===== Data supplied =====
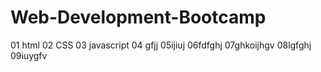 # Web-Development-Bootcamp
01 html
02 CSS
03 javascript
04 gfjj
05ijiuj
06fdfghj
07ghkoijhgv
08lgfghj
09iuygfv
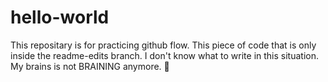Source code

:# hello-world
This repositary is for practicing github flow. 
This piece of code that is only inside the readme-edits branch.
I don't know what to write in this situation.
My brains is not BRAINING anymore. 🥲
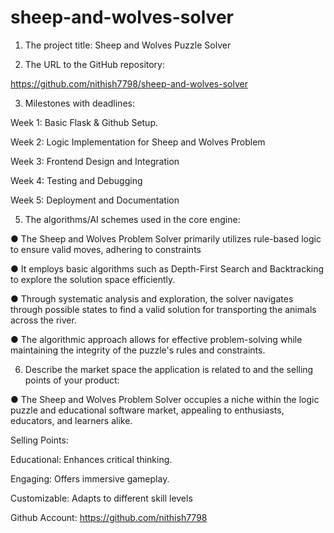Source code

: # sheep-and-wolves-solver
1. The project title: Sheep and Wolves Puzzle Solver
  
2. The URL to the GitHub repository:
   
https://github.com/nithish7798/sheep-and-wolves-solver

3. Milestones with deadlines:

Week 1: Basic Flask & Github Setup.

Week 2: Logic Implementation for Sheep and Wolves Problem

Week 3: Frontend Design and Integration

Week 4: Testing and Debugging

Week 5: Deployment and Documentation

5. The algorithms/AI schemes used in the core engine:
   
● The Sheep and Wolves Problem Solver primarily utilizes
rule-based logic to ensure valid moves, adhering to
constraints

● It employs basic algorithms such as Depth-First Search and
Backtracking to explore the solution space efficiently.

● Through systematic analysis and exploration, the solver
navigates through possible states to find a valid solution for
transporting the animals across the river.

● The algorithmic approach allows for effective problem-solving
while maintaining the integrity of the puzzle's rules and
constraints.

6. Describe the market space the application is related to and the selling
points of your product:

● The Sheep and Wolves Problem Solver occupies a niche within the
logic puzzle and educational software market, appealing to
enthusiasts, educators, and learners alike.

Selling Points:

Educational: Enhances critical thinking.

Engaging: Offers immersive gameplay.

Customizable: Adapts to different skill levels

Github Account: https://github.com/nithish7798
=====
===== Data supplied =====
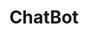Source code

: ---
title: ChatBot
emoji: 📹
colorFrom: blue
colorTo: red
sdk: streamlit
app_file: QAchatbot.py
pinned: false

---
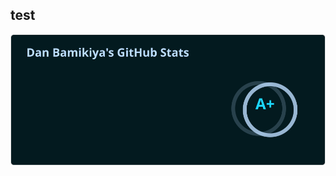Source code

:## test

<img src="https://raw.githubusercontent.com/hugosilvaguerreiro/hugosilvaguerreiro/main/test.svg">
=====
**Required action**
Of all the entries above, repeat only the lines from the line that has "transporting the animals across the river." to the line that has "Educational: Enhances critical thinking.", both lines included, exactly.

**Output for this task**
transporting the animals across the river.

● The algorithmic approach allows for effective problem-solving
while maintaining the integrity of the puzzle's rules and
constraints.

6. Describe the market space the application is related to and the selling
points of your product:

● The Sheep and Wolves Problem Solver occupies a niche within the
logic puzzle and educational software market, appealing to
enthusiasts, educators, and learners alike.

Selling Points:

Educational: Enhances critical thinking.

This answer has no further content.